State the number of lines in these records holding "there". Say nothing more.

## Supplied material
####
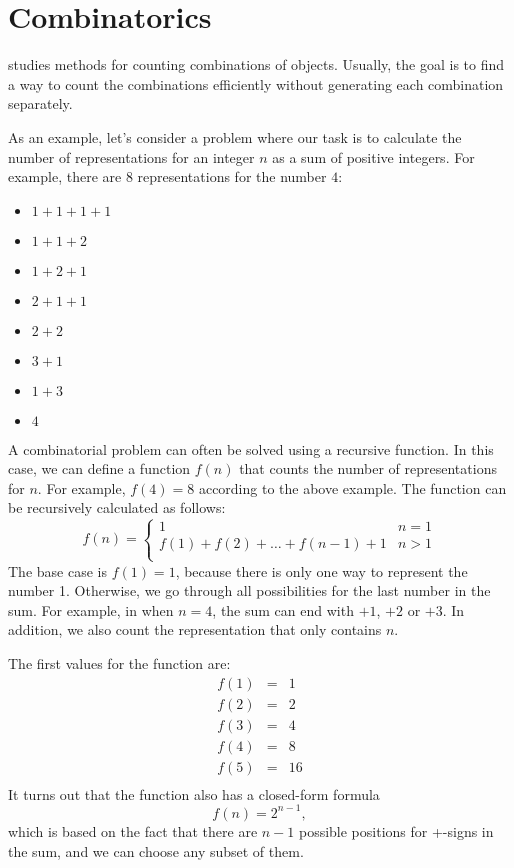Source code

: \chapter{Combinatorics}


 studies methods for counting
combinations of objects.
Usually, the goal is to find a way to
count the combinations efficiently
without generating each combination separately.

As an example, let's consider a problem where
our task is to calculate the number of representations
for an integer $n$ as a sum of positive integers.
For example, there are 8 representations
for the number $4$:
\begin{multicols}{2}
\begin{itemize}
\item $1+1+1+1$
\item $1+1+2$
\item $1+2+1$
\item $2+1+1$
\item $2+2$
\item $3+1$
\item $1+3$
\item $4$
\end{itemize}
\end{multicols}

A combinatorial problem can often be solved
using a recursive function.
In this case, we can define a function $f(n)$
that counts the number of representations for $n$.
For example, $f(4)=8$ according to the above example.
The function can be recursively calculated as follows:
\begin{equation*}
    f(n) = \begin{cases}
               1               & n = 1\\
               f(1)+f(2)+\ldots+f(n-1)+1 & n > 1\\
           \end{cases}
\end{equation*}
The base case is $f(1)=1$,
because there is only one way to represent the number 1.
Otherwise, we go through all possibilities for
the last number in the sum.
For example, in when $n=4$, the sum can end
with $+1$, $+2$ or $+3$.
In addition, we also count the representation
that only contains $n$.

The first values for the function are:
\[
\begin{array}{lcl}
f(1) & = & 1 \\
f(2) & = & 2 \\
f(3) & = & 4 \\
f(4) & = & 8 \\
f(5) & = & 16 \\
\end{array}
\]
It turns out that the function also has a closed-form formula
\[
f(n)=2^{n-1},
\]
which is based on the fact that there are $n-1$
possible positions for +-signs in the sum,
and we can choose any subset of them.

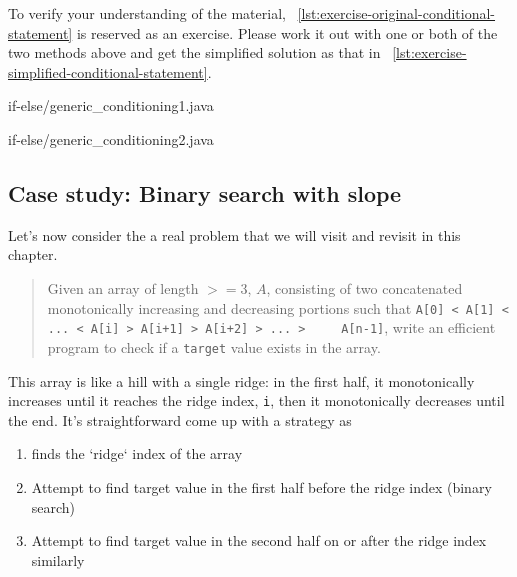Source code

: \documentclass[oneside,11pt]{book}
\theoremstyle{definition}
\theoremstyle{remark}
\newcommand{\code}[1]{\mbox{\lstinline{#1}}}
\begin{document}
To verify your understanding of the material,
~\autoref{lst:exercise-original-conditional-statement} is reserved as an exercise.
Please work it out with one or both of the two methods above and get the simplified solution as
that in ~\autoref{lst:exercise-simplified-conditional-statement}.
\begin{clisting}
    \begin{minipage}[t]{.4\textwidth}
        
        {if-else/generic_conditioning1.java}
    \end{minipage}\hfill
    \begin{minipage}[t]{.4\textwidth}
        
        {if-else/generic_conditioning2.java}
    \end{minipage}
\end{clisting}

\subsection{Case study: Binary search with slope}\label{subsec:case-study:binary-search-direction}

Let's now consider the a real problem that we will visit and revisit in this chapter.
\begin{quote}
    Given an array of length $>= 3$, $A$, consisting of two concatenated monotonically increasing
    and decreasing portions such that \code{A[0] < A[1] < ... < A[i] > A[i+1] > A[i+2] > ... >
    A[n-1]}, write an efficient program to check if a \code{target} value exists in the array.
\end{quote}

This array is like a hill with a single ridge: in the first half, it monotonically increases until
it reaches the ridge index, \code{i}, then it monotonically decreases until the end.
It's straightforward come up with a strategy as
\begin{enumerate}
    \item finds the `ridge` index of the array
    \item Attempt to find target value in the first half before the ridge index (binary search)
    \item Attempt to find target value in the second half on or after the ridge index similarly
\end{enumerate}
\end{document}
####
## Result for this task
3